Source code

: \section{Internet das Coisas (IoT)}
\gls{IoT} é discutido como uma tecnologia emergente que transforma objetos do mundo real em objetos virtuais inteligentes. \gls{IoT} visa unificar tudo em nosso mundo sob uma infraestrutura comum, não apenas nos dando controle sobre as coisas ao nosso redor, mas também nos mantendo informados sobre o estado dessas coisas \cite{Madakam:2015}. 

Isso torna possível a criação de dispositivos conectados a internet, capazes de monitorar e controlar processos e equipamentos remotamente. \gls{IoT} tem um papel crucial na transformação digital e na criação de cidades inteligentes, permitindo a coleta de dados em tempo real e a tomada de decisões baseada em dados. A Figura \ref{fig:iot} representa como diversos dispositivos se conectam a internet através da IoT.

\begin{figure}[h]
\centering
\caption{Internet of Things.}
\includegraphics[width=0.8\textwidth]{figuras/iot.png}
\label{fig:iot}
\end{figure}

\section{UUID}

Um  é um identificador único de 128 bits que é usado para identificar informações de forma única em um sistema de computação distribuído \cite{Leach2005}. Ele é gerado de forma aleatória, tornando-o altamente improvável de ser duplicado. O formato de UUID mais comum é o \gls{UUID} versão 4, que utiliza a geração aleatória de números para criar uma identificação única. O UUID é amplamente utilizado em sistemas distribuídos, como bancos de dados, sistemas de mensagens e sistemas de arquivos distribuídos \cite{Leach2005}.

Your task
Produce a verbatim transcription of the entries above.

Answer to this exercise
Source code

: \section{Internet das Coisas (IoT)}
\gls{IoT} é discutido como uma tecnologia emergente que transforma objetos do mundo real em objetos virtuais inteligentes. \gls{IoT} visa unificar tudo em nosso mundo sob uma infraestrutura comum, não apenas nos dando controle sobre as coisas ao nosso redor, mas também nos mantendo informados sobre o estado dessas coisas \cite{Madakam:2015}. 

Isso torna possível a criação de dispositivos conectados a internet, capazes de monitorar e controlar processos e equipamentos remotamente. \gls{IoT} tem um papel crucial na transformação digital e na criação de cidades inteligentes, permitindo a coleta de dados em tempo real e a tomada de decisões baseada em dados. A Figura \ref{fig:iot} representa como diversos dispositivos se conectam a internet através da IoT.

\begin{figure}[h]
\centering
\caption{Internet of Things.}
\includegraphics[width=0.8\textwidth]{figuras/iot.png}
\label{fig:iot}
\end{figure}

\section{UUID}

Um  é um identificador único de 128 bits que é usado para identificar informações de forma única em um sistema de computação distribuído \cite{Leach2005}. Ele é gerado de forma aleatória, tornando-o altamente improvável de ser duplicado. O formato de UUID mais comum é o \gls{UUID} versão 4, que utiliza a geração aleatória de números para criar uma identificação única. O UUID é amplamente utilizado em sistemas distribuídos, como bancos de dados, sistemas de mensagens e sistemas de arquivos distribuídos \cite{Leach2005}.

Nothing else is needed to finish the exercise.